Submitted on Briefs:         July 2, 1998

Oral Argument:               

 

 

JUDGES:                        Dykman, P.J., Vergeront and Roggensack, JJ.

            Concurred:         

            Dissented:           

 

 

Appellant

ATTORNEYS:               On behalf of the defendant-appellant, the cause was submitted on the briefs of John D. Hibbard of Eau Claire. 

 

Respondent

ATTORNEYS:               On behalf of the plaintiff-respondent, the cause was submitted on the brief of Gerard O’Flaherty of Parke O’Flaherty, Ltd., of La Crosse. 

 

 


COURT OF APPEALS

DECISION

DATED AND FILED

 

 

NOTICE

 

September 3, 1998

    This opinion is subject to further editing. If published, the official version will appear in the bound volume of the Official Reports.

 

Marilyn L. Graves

Clerk, Court of Appeals

of Wisconsin

    A party may file with the Supreme Court a petition to review an adverse decision by the Court of Appeals.  See § 808.10 and Rule 809.62, Stats.


 

 

 

No.    97-3575

 

 

STATE OF WISCONSIN

 

IN COURT OF APPEALS

 

 

Davy Engineering Co., a Wisconsin corporation,

 

                             Plaintiff-Respondent,

 

              v.

 

Clerk of Town of Mentor and Town of Mentor,

 

                             Defendants-Appellants.

 

 

 

 

                        APPEAL from a judgment of the circuit court for Clark County:  michael w. brennan, Judge.  Affirmed. 

                        Before Dykman, P.J., Vergeront and Roggensack, JJ. 

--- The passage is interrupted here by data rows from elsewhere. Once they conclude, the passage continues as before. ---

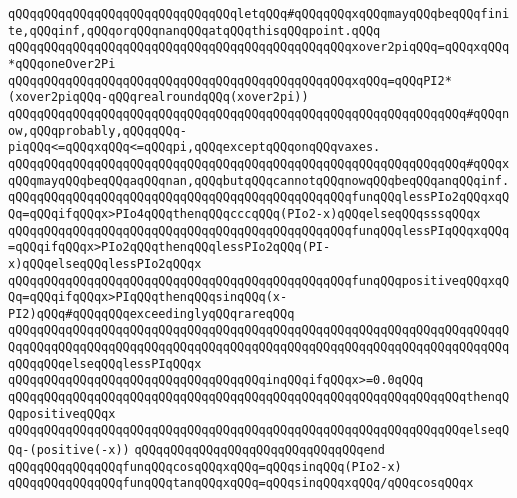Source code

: \verb|qQQqqQQqqQQqqQQqqQQqqQQqqQQqqQQqletqQQq#qQQqqQQqxqQQqmayqQQqbeqQQqfinite,qQQqinf,qQQqorqQQqnanqQQqatqQQqthisqQQqpoint.qQQq|\newline
\verb|qQQqqQQqqQQqqQQqqQQqqQQqqQQqqQQqqQQqqQQqqQQqqQQqxover2piqQQq=qQQqxqQQq*qQQqoneOver2Pi|\newline
\newline
\verb|qQQqqQQqqQQqqQQqqQQqqQQqqQQqqQQqqQQqqQQqqQQqqQQqxqQQq=qQQqPI2*(xover2piqQQq-qQQqrealroundqQQq(xover2pi))|\newline
\newline
\verb|qQQqqQQqqQQqqQQqqQQqqQQqqQQqqQQqqQQqqQQqqQQqqQQqqQQqqQQqqQQqqQQq#qQQqnow,qQQqprobably,qQQqqQQq-piqQQq<=qQQqxqQQq<=qQQqpi,qQQqexceptqQQqonqQQqvaxes.|\newline
\verb|qQQqqQQqqQQqqQQqqQQqqQQqqQQqqQQqqQQqqQQqqQQqqQQqqQQqqQQqqQQqqQQq#qQQqxqQQqmayqQQqbeqQQqaqQQqnan,qQQqbutqQQqcannotqQQqnowqQQqbeqQQqanqQQqinf.|\newline
\newline
\verb|qQQqqQQqqQQqqQQqqQQqqQQqqQQqqQQqqQQqqQQqqQQqqQQqfunqQQqlessPIo2qQQqxqQQq=qQQqifqQQqx>PIo4qQQqthenqQQqcccqQQq(PIo2-x)qQQqelseqQQqsssqQQqx|\newline
\verb|qQQqqQQqqQQqqQQqqQQqqQQqqQQqqQQqqQQqqQQqqQQqqQQqfunqQQqlessPIqQQqxqQQq=qQQqifqQQqx>PIo2qQQqthenqQQqlessPIo2qQQq(PI-x)qQQqelseqQQqlessPIo2qQQqx|\newline
\verb|qQQqqQQqqQQqqQQqqQQqqQQqqQQqqQQqqQQqqQQqqQQqqQQqfunqQQqpositiveqQQqxqQQq=qQQqifqQQqx>PIqQQqthenqQQqsinqQQq(x-PI2)qQQq#qQQqqQQqexceedinglyqQQqrareqQQq|\newline
\verb|qQQqqQQqqQQqqQQqqQQqqQQqqQQqqQQqqQQqqQQqqQQqqQQqqQQqqQQqqQQqqQQqqQQqqQQqqQQqqQQqqQQqqQQqqQQqqQQqqQQqqQQqqQQqqQQqqQQqqQQqqQQqqQQqqQQqqQQqqQQqqQQqqQQqelseqQQqlessPIqQQqx|\newline
\verb|qQQqqQQqqQQqqQQqqQQqqQQqqQQqqQQqqQQqinqQQqifqQQqx>=0.0qQQq|\newline
\verb|qQQqqQQqqQQqqQQqqQQqqQQqqQQqqQQqqQQqqQQqqQQqqQQqqQQqqQQqqQQqqQQqthenqQQqpositiveqQQqx|\newline
\verb|qQQqqQQqqQQqqQQqqQQqqQQqqQQqqQQqqQQqqQQqqQQqqQQqqQQqqQQqqQQqqQQqelseqQQq-(positive(-x))|\newline
\verb|qQQqqQQqqQQqqQQqqQQqqQQqqQQqqQQqend|\newline
\newline
\verb|qQQqqQQqqQQqqQQqfunqQQqcosqQQqxqQQq=qQQqsinqQQq(PIo2-x)|\newline
\newline
\verb|qQQqqQQqqQQqqQQqfunqQQqtanqQQqxqQQq=qQQqsinqQQqxqQQq/qQQqcosqQQqx|\newline
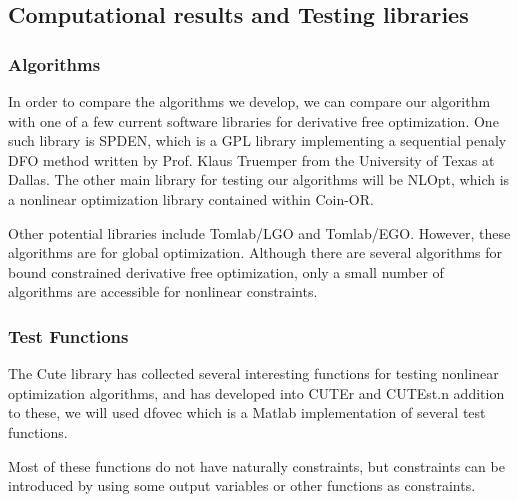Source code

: \documentclass{article}
\begin{document}
\subsection{Computational results and Testing libraries}

\subsubsection{Algorithms}
In order to compare the algorithms we develop, we can compare our algorithm with one of a few current software libraries for derivative free optimization.
One such library is SPDEN, which is a GPL library implementing a sequential penaly DFO method written by Prof. Klaus Truemper from the University of Texas at Dallas.
The other main library for testing our algorithms will be NLOpt, which is a nonlinear optimization library contained within Coin-OR.

Other potential libraries include Tomlab/LGO and Tomlab/EGO.
However, these algorithms are for global optimization.
Although there are several algorithms for bound constrained derivative free optimization, only a small number of algorithms are accessible for nonlinear constraints.



\subsubsection{Test Functions}
The Cute library has collected several interesting functions for testing nonlinear optimization algorithms, and has developed into CUTEr and CUTEst.n addition to these, we will used dfovec which is a Matlab implementation of several test functions.

Most of these functions do not have naturally constraints, but constraints can be introduced by using some output variables or other functions as constraints.


\end{document}
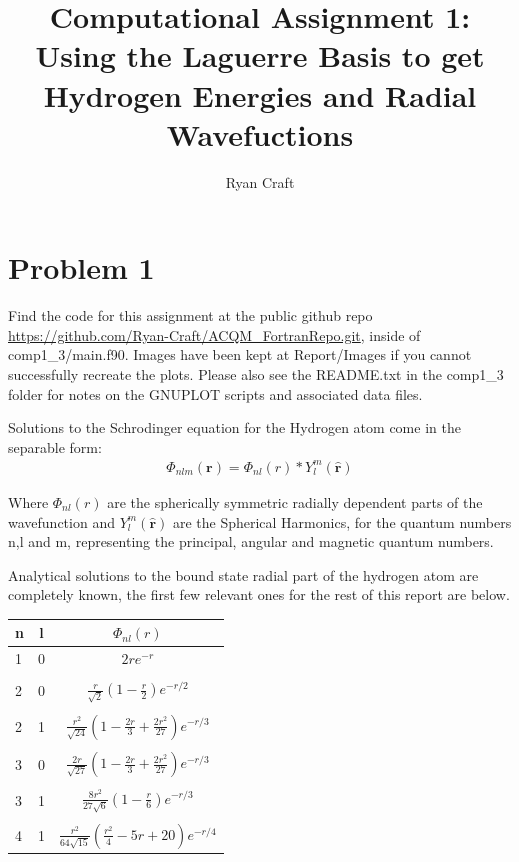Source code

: \documentclass{article}
\renewcommand{\vec}[1]{\mathbf{#1}}
\let\oldhat\hat
\renewcommand{\hat}[1]{\oldhat{\mathbf{#1}}}
\begin{document}
\noindent
	\title{Computational Assignment 1: Using the Laguerre Basis to get Hydrogen Energies and Radial Wavefuctions}
	\author{Ryan Craft}
    \maketitle 
    
    \section{Problem 1}
    Find the code for this assignment at the public github repo \url{https://github.com/Ryan-Craft/ACQM_FortranRepo.git}, inside of comp1\_3/main.f90. 
    Images have been kept at Report/Images if you cannot successfully recreate the plots. Please also see the README.txt in the comp1\_3 folder for notes on the GNUPLOT scripts and associated data files. 
    \label{problem 1}
    
    Solutions to the Schrodinger equation for the Hydrogen atom come in the separable form:
    \begin{gather}
    	\Phi_{nlm}(\vec{r}) =  \Phi_{nl}(r)*Y_{l}^m(\hat{\vec{r}})
    \end{gather}
    
    Where $\Phi_{nl}(r)$ are the spherically symmetric radially dependent parts of the wavefunction and $Y_{l}^m(\hat{\vec{r}})$ are the Spherical Harmonics, for the quantum numbers n,l and m, representing the principal, angular and magnetic quantum numbers. 
    
    Analytical solutions to the bound state radial part of the hydrogen atom are completely known, the first few relevant ones for the rest of this report are below.
    \large
    \begin{center}
    	\begin{tabular}{lcc}\toprule
    		n & l & $\Phi_{nl}(r)$ \\ \bottomrule
    		1 & 0  &   $2re^{-r}$          \\
    		&&\\
    		2 & 0  & $\frac{r}{\sqrt{2}}(1-\frac{r}{2})e^{-r/2} $  \\
    		&&\\
    		2 & 1  & $ \frac{r^2}{\sqrt{24}}(1-\frac{2r}{3} + \frac{2r^2}{27})e^{-r/3}  $  \\
    		&&\\
    		3 & 0  & $\frac{2r}{\sqrt{27}}(1-\frac{2r}{3}+\frac{2r^2}{27})e^{-r/3}$   \\
    		&&\\
    		3 & 1  & $\frac{8r^2}{27\sqrt{6}}(1-\frac{r}{6})e^{-r/3}$ \\ 
    		&&\\
    		4 & 1  & $\frac{r^2}{64\sqrt{15}}(\frac{r^2}{4}-5r+20)e^{-r/4}$ \\ \bottomrule
    	\end{tabular}
    \end{center}
    \normalsize
    
\end{document}
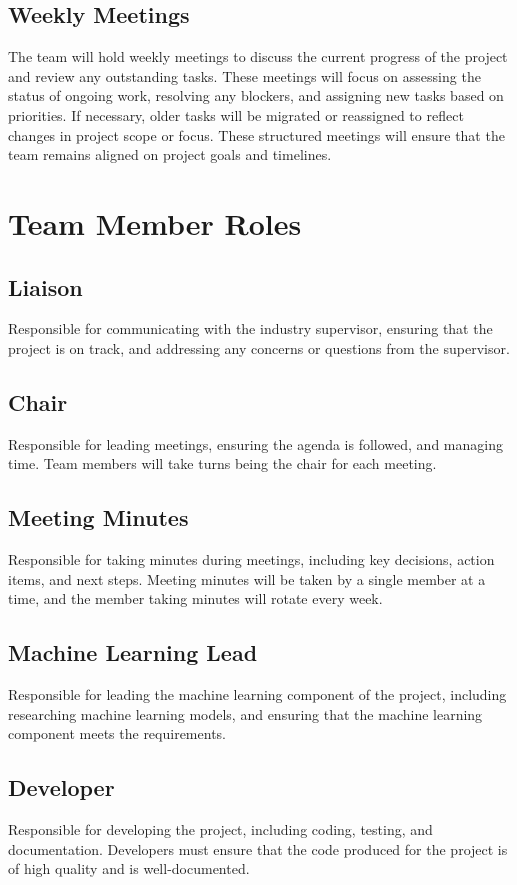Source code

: \documentclass{article}
\begin{document}
\subsection*{Weekly Meetings}
The team will hold weekly meetings to discuss the current progress of the project and review any outstanding tasks. These meetings will focus on assessing the status of ongoing work, resolving any blockers, and assigning new tasks based on priorities. If necessary, older tasks will be migrated or reassigned to reflect changes in project scope or focus. These structured meetings will ensure that the team remains aligned on project goals and timelines.

\section{Team Member Roles}

\subsection*{Liaison} Responsible for communicating with the industry supervisor, ensuring that the project is on track, and addressing any concerns or questions from the supervisor.   
\subsection*{Chair} Responsible for leading meetings, ensuring the agenda is followed, and managing time. Team members will take turns being the chair for each meeting.
\subsection*{Meeting Minutes} Responsible for taking minutes during meetings, including key decisions, action items, and next steps. Meeting minutes will be taken by a single member at a time, and the member taking minutes will rotate every week.
\subsection*{Machine Learning Lead} Responsible for leading the machine learning component of the project, including researching machine learning models, and ensuring that the machine learning component meets the requirements.
\subsection*{Developer} Responsible for developing the project, including coding, testing, and documentation. Developers must ensure that the code produced for the project is of high quality and is well-documented.
\end{document}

                        DYKMAN, P.J.   The Clerk of the Town of Mentor (Clerk) and the Town of Mentor (Town) appeal from a judgment granting declaratory judgment and a writ of mandamus to Davy Engineering Company.  The first issue is whether § 66.09, Stats., allows a town clerk to impose more than two levies when assessing an amount owed on a judgment.[1]  We conclude that the language of § 66.09 requires a subsequent levy when the town clerk fails to assess the full judgment amount in the first levy.  The second issue is whether, under existing case law, Davy Engineering was entitled to a writ of mandamus ordering the Clerk to impose additional levies.  We are satisfied that mandamus was appropriate in this case.  The third issue is whether the amount to be levied under § 66.09 is limited by § 60.77(6)(b), Stats.[2]  We conclude that because § 66.09 specifically addresses levies for the payment of a judgment, it supersedes § 60.77(6)(b).  The final issue is whether the Town complied with a June 9, 1989 agreement.  We conclude that it did not.  Accordingly, we affirm.

Background

                        On October 7, 1983, the Town Board for the Town of Mentor established the Humbird Sanitary District No. 1 (sanitary district).  From 1984 to 1985, the commission for the sanitary district entered into various agreements with Davy Engineering for the planning and construction of a sewer and water system.  However, in 1986, the Town Board for the Town of Mentor passed a resolution dissolving the sanitary district. 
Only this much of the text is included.